• [DATA FOR THE TASK]:
==============================

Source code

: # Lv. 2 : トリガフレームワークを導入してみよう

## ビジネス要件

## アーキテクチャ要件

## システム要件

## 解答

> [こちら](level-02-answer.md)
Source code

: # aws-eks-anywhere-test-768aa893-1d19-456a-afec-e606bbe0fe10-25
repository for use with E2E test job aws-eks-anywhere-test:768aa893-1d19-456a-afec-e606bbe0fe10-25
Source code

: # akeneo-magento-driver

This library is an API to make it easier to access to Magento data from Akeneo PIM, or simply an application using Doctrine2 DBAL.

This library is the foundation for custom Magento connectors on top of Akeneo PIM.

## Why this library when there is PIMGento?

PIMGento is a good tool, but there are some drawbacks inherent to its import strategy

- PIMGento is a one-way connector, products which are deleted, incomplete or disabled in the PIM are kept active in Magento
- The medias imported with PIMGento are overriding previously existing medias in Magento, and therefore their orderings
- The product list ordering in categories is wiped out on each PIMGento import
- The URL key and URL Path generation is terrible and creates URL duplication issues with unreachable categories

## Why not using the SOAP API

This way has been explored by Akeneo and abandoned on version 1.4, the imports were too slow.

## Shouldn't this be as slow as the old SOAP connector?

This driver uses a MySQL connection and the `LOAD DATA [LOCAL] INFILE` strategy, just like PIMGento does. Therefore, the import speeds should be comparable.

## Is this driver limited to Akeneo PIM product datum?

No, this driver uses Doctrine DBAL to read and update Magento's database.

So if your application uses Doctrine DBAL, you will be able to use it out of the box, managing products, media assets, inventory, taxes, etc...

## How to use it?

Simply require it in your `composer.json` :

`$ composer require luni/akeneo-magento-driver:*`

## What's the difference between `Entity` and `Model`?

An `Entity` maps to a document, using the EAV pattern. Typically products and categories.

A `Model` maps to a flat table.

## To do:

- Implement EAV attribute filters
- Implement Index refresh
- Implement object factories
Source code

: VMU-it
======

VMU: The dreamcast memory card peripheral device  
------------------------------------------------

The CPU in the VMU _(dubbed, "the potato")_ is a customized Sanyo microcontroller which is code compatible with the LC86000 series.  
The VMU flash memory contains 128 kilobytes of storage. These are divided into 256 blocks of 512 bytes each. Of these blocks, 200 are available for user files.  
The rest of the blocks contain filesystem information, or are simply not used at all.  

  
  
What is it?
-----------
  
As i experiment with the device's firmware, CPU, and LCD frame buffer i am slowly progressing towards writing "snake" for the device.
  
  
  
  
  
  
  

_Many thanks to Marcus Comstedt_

==============================

• [HOW TO COMPLETE THIS TASK]: Find all lines in the records that hold the word "application". Copy them.

• [OUTPUT FOR THIS EXERCISE]:
This library is an API to make it easier to access to Magento data from Akeneo PIM, or simply an application using Doctrine2 DBAL.
So if your application uses Doctrine DBAL, you will be able to use it out of the box, managing products, media assets, inventory, taxes, etc...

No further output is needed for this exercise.